What is being asked:
Copy out the first line of the listing and every line after it, exactly, until you have copied the line containing "For more information".

Dataset extract:
== Segment start ==

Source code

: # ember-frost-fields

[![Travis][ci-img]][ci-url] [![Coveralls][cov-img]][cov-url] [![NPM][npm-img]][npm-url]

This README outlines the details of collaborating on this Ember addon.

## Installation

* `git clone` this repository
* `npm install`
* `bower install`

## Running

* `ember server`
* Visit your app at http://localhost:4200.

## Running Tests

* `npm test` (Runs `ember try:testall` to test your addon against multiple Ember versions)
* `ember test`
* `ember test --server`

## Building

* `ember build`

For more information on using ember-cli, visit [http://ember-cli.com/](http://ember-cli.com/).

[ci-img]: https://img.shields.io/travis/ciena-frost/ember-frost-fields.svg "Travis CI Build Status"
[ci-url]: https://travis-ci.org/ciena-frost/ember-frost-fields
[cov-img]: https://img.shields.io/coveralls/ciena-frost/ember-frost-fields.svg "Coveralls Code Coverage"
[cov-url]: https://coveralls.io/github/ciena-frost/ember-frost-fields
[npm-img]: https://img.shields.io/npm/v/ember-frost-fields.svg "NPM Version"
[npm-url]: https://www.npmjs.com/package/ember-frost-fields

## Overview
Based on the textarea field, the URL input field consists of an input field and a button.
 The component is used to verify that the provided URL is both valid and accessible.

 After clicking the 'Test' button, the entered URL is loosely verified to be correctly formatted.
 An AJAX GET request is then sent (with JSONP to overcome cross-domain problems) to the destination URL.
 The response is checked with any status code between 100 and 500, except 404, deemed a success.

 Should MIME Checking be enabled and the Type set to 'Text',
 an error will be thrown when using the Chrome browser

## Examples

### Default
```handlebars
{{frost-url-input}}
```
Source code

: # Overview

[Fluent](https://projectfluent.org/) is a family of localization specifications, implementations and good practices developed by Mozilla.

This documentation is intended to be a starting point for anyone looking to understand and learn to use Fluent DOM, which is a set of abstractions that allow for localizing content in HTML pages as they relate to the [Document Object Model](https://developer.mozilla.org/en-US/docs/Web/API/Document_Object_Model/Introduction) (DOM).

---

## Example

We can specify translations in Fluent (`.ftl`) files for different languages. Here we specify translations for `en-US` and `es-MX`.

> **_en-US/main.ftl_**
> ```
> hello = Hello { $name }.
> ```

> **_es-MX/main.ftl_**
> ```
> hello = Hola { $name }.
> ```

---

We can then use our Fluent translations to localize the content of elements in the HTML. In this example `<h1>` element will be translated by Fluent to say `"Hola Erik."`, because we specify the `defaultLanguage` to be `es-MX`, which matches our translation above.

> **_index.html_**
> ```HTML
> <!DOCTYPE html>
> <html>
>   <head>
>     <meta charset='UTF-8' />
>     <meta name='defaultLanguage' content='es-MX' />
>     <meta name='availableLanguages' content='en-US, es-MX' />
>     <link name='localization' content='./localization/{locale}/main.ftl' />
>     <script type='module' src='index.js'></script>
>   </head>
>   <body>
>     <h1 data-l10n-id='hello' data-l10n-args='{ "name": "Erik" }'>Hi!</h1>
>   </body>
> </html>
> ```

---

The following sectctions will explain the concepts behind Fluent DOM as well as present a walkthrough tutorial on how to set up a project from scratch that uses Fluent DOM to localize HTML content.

== Segment end ==

Task output:
Source code

: # ember-frost-fields

[![Travis][ci-img]][ci-url] [![Coveralls][cov-img]][cov-url] [![NPM][npm-img]][npm-url]

This README outlines the details of collaborating on this Ember addon.

## Installation

* `git clone` this repository
* `npm install`
* `bower install`

## Running

* `ember server`
* Visit your app at http://localhost:4200.

## Running Tests

* `npm test` (Runs `ember try:testall` to test your addon against multiple Ember versions)
* `ember test`
* `ember test --server`

## Building

* `ember build`

For more information on using ember-cli, visit [http://ember-cli.com/](http://ember-cli.com/).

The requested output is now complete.